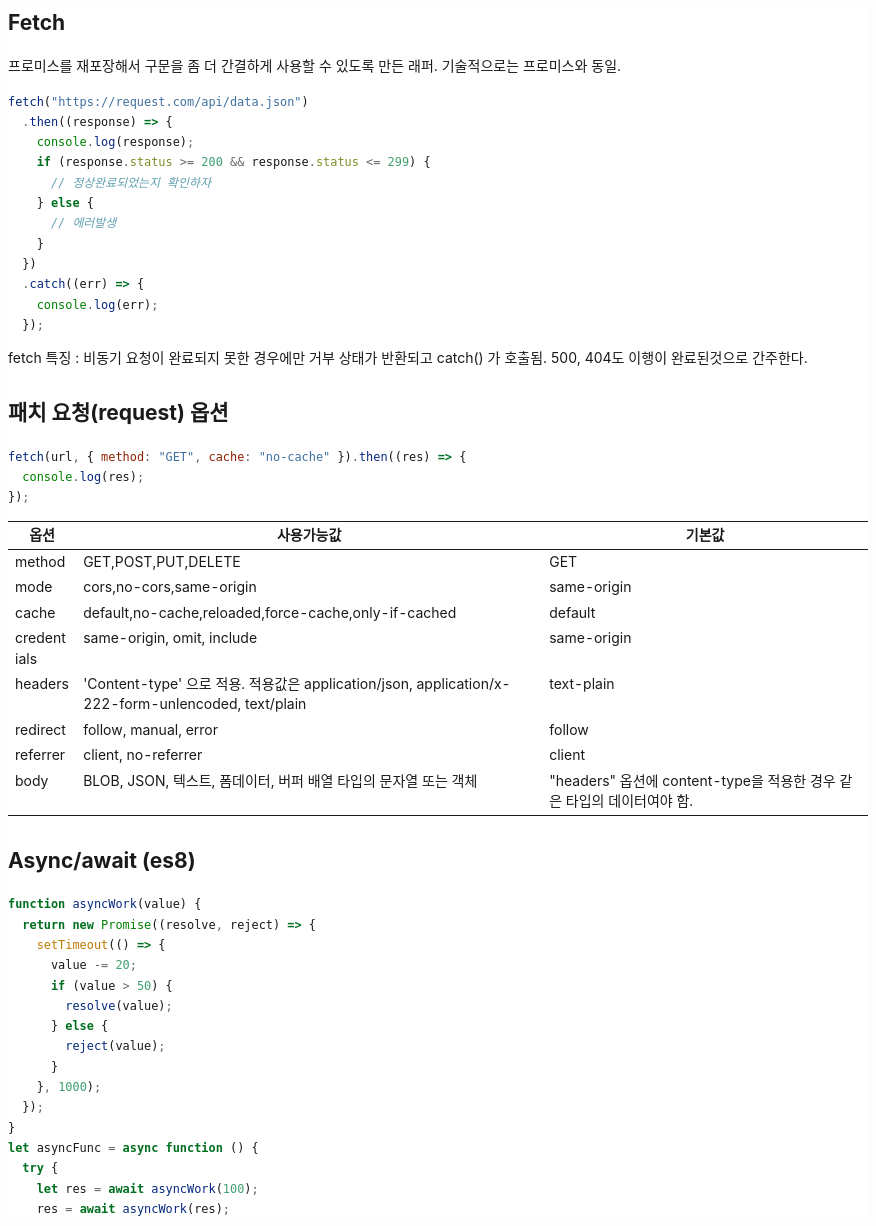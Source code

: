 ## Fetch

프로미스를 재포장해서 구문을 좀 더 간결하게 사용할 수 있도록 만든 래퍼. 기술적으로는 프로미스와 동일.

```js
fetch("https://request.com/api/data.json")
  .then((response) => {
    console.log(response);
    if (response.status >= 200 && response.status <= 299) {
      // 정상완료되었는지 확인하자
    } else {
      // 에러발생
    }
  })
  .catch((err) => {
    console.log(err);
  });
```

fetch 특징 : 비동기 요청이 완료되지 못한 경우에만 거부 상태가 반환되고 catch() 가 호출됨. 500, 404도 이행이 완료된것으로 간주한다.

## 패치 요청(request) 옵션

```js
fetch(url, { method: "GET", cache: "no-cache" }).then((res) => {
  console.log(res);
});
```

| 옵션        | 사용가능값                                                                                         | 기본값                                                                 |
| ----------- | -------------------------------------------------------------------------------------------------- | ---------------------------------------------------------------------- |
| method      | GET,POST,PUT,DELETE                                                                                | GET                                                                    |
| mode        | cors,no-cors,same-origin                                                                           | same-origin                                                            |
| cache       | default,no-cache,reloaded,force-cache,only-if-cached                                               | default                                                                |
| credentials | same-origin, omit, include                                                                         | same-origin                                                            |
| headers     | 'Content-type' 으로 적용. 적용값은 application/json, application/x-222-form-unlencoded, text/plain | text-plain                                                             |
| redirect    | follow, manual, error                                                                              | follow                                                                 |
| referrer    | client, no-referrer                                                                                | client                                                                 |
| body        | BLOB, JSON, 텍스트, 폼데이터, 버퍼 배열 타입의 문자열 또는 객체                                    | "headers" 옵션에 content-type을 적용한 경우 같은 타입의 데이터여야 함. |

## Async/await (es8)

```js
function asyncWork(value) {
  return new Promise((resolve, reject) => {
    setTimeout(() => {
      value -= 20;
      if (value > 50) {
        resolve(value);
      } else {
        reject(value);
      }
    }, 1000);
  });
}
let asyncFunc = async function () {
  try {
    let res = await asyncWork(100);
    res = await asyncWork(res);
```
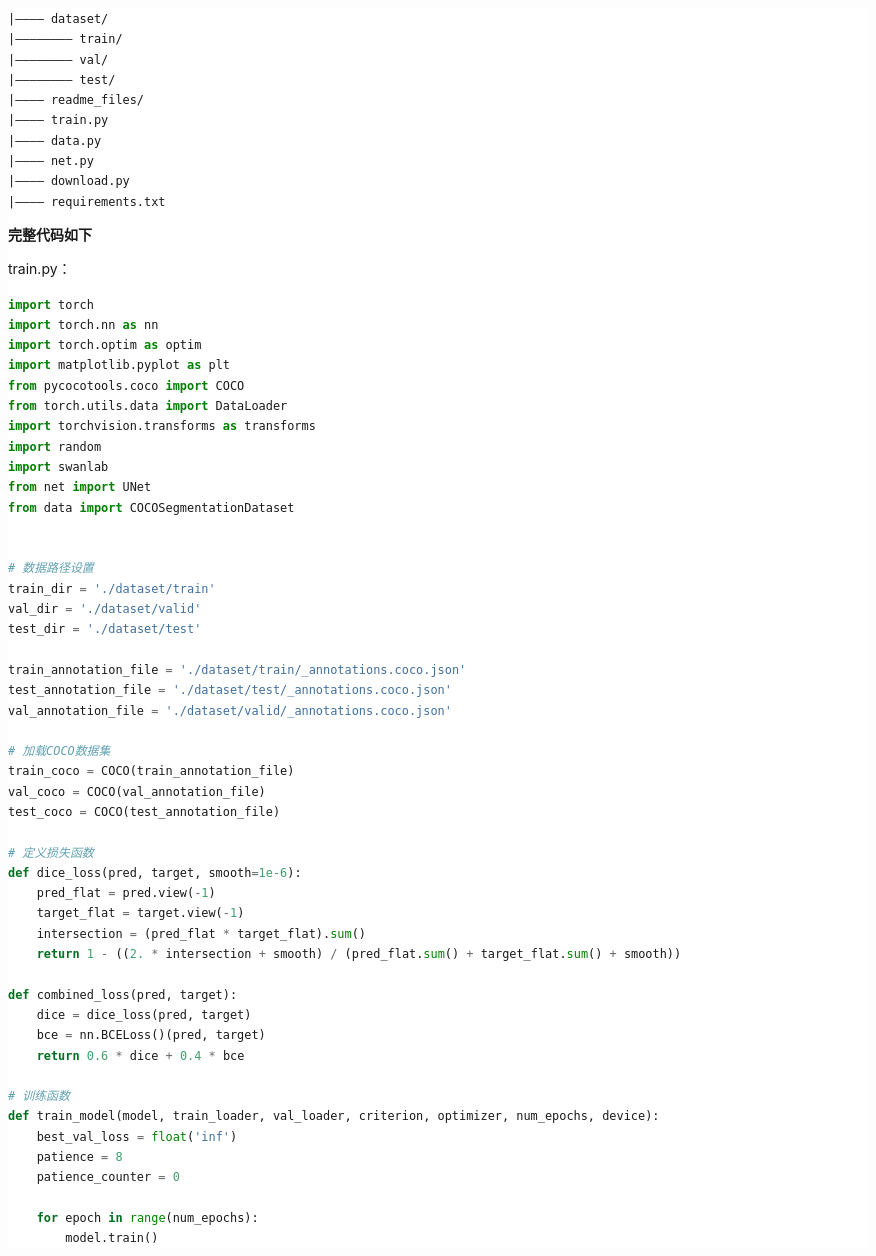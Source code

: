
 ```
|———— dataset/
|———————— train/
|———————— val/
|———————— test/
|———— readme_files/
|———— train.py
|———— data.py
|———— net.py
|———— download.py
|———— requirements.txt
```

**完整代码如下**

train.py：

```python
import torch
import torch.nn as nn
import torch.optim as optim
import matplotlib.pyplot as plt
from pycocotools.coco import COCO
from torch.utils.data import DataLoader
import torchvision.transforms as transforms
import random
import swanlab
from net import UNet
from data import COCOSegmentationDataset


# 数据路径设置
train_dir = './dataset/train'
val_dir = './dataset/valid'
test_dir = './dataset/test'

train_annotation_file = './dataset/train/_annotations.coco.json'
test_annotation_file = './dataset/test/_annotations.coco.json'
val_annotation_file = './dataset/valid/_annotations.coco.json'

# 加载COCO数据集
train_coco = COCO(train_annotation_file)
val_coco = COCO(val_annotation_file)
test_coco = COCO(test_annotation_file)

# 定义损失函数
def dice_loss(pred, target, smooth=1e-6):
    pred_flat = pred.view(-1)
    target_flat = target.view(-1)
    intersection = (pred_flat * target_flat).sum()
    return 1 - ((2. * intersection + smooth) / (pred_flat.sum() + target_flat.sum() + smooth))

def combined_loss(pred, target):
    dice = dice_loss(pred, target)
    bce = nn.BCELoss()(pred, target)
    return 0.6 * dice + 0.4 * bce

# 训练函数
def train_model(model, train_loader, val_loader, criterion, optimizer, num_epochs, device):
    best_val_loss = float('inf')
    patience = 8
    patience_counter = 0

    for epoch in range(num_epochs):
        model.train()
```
=-=-=
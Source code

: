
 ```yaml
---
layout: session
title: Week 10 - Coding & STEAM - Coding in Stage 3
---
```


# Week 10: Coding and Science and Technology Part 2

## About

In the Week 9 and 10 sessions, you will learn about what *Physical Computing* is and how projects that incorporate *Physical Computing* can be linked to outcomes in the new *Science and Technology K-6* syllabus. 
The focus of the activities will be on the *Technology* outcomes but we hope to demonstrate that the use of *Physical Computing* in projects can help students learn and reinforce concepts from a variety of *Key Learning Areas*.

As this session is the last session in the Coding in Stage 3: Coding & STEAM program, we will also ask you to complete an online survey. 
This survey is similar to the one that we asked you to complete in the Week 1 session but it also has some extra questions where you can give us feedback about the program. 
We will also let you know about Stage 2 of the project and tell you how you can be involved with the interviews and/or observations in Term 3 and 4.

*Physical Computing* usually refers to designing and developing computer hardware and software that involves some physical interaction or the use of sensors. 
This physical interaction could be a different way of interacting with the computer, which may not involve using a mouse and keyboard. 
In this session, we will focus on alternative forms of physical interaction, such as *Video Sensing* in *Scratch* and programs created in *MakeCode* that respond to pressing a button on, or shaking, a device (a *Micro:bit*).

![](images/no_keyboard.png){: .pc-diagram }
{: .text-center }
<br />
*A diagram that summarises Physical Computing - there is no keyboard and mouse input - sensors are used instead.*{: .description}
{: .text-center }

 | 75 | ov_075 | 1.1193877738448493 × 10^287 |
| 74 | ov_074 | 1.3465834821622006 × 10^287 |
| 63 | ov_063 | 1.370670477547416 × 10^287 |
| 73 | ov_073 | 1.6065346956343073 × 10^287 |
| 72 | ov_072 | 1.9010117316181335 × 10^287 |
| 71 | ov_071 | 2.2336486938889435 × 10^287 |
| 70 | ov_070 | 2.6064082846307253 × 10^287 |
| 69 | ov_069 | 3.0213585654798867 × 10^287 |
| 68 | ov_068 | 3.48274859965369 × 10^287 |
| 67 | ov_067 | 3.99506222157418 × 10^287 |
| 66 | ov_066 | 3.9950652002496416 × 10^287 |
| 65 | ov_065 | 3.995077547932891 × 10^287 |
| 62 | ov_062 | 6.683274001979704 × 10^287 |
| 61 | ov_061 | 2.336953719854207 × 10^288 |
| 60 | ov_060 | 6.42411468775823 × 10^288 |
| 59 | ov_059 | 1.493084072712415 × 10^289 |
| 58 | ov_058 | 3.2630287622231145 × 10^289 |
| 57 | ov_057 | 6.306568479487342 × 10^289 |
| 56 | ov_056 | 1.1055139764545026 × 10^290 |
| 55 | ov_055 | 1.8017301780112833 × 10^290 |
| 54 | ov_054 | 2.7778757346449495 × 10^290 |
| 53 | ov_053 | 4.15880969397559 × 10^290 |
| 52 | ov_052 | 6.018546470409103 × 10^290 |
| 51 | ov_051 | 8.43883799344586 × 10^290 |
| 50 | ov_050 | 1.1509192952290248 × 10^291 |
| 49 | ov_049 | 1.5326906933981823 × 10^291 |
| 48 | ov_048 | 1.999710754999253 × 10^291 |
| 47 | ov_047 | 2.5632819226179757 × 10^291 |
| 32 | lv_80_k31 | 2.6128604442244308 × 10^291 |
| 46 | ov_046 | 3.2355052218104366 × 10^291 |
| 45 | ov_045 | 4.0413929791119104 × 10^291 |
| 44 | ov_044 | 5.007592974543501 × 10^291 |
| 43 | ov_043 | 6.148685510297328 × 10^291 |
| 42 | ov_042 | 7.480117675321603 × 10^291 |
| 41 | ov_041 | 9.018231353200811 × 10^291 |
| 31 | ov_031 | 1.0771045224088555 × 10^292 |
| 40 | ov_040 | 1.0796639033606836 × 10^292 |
=-=-=
• AIM OF THE TASK
Review the material and copy each line in which the word "survey" appears.

• ANSWER SPACE
As this session is the last session in the Coding in Stage 3: Coding & STEAM program, we will also ask you to complete an online survey. 
This survey is similar to the one that we asked you to complete in the Week 1 session but it also has some extra questions where you can give us feedback about the program. 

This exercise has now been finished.